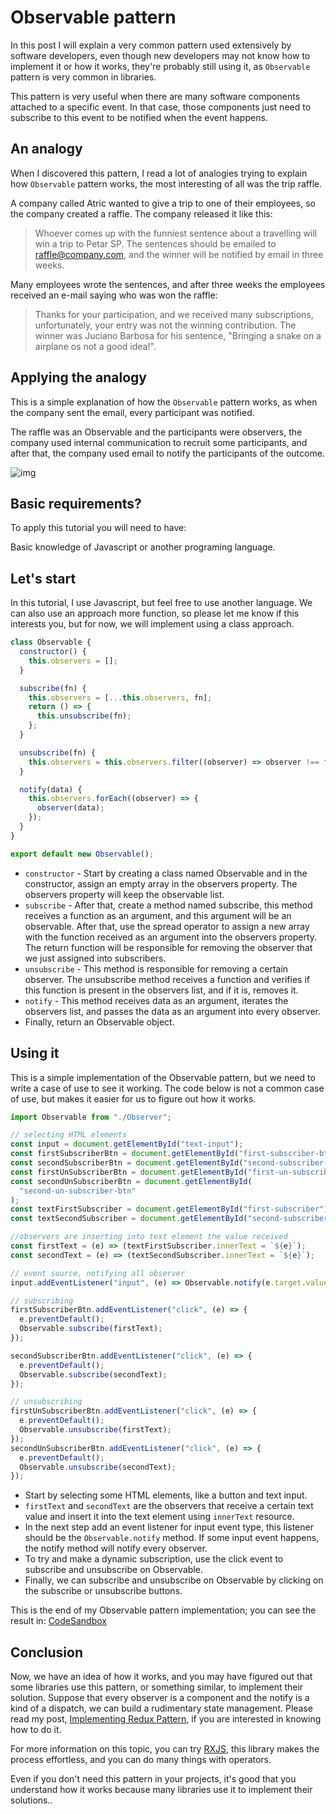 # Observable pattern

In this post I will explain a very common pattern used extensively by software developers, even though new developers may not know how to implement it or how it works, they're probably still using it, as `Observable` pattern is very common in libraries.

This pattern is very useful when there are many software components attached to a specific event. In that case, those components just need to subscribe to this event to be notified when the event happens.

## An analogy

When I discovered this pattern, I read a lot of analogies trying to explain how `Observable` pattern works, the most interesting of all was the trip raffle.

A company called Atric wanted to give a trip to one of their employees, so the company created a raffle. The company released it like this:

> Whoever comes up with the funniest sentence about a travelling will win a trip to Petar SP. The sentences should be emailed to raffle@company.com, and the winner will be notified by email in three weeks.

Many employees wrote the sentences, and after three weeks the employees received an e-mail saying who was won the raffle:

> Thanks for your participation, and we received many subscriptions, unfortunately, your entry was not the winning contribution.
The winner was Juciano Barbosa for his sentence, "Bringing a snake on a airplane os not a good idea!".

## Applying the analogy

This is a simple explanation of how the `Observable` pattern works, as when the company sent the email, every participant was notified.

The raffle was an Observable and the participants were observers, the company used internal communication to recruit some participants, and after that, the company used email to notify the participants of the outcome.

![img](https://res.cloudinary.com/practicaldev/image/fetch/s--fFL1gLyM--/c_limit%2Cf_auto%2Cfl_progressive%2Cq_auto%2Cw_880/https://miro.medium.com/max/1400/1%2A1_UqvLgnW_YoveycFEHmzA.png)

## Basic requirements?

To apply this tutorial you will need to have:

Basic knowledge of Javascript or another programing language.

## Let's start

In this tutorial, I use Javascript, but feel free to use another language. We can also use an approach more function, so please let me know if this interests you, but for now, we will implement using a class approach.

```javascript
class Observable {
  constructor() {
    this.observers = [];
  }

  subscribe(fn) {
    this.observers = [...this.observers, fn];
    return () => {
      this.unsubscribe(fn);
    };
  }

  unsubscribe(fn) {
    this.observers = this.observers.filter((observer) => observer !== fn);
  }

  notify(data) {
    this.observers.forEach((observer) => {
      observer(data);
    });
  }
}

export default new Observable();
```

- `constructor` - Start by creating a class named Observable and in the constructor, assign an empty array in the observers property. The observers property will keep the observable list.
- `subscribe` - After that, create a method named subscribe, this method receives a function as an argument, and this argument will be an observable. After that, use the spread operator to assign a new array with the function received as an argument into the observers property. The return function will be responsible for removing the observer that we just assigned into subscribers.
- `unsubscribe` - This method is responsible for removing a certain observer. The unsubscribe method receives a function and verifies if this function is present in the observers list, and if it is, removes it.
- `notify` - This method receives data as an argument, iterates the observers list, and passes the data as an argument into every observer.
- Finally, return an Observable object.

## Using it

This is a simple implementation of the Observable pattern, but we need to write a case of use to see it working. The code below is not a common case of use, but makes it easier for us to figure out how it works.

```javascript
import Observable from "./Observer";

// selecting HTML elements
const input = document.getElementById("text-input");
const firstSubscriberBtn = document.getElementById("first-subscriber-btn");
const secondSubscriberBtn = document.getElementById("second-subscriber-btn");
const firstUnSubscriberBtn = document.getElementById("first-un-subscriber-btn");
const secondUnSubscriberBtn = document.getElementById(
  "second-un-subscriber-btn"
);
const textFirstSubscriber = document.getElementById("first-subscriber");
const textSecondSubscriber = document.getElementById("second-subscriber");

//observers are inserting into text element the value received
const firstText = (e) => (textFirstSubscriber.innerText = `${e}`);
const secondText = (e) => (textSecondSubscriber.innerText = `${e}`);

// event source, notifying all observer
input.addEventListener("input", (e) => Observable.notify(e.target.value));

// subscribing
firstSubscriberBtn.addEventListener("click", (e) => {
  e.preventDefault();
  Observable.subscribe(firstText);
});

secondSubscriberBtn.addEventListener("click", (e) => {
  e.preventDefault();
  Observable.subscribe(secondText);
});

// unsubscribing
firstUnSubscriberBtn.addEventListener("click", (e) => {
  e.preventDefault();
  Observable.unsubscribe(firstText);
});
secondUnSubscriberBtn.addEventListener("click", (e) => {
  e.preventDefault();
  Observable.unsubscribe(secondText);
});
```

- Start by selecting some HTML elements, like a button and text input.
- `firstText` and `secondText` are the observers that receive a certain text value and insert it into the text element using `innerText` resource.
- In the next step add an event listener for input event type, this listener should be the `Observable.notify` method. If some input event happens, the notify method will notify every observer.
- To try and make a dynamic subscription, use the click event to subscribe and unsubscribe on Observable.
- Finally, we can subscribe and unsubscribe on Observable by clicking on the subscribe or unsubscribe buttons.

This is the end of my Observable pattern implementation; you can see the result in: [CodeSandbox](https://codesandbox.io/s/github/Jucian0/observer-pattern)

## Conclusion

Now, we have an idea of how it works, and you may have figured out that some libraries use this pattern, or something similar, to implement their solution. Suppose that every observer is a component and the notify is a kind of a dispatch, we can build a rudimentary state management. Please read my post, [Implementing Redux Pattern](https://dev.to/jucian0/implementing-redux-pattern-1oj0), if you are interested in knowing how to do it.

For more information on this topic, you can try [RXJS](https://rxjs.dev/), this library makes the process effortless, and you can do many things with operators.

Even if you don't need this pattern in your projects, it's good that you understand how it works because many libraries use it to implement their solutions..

____________________

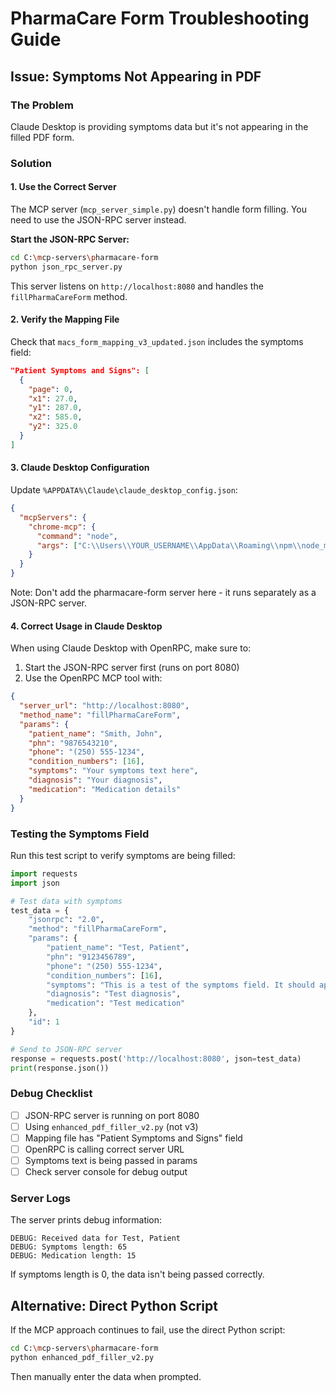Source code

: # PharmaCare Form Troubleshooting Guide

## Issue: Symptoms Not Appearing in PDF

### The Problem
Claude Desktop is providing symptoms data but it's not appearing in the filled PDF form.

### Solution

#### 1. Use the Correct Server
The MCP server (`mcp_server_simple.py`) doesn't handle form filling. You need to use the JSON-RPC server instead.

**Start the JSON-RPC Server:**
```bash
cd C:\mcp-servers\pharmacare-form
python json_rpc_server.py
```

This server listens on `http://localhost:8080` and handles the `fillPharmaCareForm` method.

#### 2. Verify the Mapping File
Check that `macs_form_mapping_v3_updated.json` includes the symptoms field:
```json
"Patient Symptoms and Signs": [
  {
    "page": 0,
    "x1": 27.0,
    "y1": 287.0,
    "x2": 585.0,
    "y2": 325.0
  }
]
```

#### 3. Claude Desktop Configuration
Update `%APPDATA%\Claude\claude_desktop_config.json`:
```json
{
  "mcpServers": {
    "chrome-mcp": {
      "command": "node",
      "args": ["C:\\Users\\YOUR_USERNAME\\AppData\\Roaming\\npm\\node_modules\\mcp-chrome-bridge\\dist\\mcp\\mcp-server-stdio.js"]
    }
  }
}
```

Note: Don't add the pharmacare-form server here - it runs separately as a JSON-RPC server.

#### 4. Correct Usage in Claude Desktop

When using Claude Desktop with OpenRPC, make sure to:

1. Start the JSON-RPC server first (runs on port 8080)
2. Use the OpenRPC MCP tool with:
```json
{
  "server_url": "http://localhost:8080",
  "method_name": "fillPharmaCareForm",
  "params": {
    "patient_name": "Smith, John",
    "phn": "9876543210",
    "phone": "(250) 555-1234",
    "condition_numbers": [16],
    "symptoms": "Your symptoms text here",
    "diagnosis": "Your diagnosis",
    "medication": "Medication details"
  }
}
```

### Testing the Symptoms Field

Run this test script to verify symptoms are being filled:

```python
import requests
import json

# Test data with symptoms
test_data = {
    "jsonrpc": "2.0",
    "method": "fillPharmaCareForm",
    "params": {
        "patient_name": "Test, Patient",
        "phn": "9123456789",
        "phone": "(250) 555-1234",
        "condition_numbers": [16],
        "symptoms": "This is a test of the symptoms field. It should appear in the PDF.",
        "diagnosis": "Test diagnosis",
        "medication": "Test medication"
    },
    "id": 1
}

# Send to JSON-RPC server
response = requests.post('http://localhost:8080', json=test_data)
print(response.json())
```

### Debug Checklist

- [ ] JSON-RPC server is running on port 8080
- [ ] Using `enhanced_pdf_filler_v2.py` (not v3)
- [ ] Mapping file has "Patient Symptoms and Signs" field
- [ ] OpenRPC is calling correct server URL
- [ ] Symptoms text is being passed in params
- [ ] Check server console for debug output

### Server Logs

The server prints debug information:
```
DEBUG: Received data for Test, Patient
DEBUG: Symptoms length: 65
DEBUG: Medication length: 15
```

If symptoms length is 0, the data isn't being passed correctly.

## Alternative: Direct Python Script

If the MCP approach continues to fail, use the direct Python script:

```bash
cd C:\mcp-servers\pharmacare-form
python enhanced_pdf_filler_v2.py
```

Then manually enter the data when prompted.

____________________

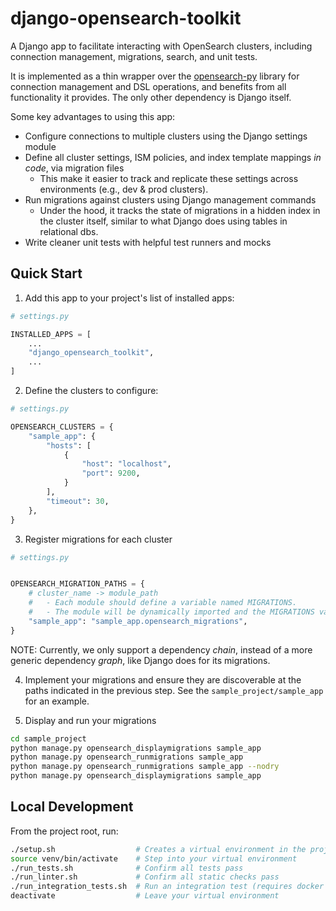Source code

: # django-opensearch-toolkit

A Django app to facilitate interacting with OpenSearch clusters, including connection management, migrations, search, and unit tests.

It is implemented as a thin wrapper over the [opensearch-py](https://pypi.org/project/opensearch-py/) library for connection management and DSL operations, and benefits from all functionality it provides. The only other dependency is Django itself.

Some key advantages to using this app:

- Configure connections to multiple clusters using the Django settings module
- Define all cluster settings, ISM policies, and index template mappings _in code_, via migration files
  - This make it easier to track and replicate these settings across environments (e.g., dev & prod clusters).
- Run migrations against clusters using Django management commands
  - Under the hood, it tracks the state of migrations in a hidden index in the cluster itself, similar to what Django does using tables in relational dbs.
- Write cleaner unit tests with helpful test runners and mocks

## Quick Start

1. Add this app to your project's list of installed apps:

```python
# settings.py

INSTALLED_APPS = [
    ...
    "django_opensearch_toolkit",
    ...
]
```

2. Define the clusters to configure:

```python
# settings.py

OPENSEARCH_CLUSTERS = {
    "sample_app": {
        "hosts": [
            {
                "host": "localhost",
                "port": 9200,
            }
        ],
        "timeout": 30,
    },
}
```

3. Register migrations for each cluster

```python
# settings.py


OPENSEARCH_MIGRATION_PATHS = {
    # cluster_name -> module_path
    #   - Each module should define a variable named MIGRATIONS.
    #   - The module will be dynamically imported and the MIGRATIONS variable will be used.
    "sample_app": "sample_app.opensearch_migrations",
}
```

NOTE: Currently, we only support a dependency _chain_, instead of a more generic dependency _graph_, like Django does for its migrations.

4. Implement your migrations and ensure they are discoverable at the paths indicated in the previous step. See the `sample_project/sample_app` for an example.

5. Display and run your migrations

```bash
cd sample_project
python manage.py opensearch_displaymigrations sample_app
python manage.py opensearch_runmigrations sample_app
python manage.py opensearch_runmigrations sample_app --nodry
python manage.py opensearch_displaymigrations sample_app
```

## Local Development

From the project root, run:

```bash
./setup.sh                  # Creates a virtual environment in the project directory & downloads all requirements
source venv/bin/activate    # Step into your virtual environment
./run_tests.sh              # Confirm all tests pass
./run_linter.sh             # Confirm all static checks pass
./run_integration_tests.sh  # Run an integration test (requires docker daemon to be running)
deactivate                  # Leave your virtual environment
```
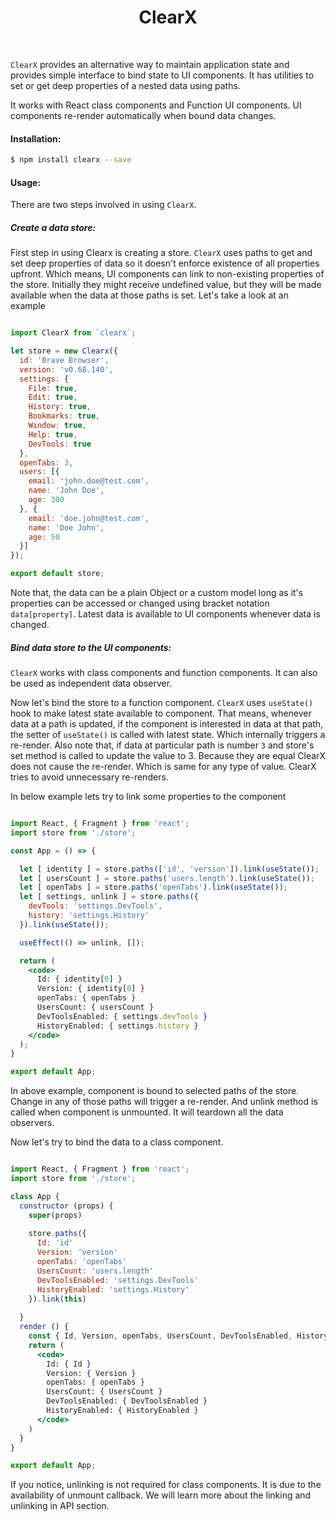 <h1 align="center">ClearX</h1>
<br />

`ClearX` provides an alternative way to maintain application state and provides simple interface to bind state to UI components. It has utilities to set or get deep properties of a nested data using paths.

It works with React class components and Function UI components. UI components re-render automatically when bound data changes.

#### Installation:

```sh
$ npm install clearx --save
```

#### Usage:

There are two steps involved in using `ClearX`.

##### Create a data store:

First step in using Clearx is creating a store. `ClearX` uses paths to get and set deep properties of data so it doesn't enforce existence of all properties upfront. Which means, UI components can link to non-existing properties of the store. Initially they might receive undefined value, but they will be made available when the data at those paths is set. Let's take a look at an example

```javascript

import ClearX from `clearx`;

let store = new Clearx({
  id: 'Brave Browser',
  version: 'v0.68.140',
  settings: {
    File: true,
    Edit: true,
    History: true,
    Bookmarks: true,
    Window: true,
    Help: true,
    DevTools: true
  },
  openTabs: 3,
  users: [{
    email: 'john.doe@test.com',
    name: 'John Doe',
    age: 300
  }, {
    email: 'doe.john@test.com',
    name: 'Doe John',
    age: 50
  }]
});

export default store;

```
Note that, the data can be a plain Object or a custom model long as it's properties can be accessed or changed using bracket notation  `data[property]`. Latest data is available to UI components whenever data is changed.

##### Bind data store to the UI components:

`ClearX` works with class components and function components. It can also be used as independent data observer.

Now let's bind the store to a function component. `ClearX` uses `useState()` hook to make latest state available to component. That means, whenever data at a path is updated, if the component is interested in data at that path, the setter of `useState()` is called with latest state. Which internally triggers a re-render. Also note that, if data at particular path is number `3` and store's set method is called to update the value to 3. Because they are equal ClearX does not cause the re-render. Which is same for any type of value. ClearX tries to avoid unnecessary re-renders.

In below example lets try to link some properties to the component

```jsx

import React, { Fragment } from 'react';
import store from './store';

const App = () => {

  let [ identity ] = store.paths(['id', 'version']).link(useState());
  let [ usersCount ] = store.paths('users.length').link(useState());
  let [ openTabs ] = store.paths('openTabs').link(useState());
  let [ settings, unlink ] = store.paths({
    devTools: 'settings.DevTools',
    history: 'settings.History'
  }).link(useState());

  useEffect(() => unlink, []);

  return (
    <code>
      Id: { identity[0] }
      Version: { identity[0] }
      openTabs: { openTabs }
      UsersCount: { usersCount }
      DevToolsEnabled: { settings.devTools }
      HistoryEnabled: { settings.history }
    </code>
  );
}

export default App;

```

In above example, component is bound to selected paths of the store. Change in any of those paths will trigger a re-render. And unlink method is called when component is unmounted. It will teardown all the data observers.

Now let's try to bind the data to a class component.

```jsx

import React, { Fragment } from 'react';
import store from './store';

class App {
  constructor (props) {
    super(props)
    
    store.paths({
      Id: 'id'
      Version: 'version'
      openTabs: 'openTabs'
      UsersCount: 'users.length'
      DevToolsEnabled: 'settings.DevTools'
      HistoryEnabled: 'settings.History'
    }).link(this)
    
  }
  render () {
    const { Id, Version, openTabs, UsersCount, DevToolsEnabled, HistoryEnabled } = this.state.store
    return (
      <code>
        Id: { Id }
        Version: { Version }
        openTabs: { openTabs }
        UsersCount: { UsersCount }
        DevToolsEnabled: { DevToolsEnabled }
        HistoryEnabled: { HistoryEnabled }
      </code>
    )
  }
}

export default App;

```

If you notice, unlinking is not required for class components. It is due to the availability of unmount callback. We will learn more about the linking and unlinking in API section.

____________________

> **Exercise details**: Look through the data above. Each line containing the word "instead" needs to be copied.

> **Your response**:
The MCP server (`mcp_server_simple.py`) doesn't handle form filling. You need to use the JSON-RPC server instead.
NOTE: Currently, we only support a dependency _chain_, instead of a more generic dependency _graph_, like Django does for its migrations.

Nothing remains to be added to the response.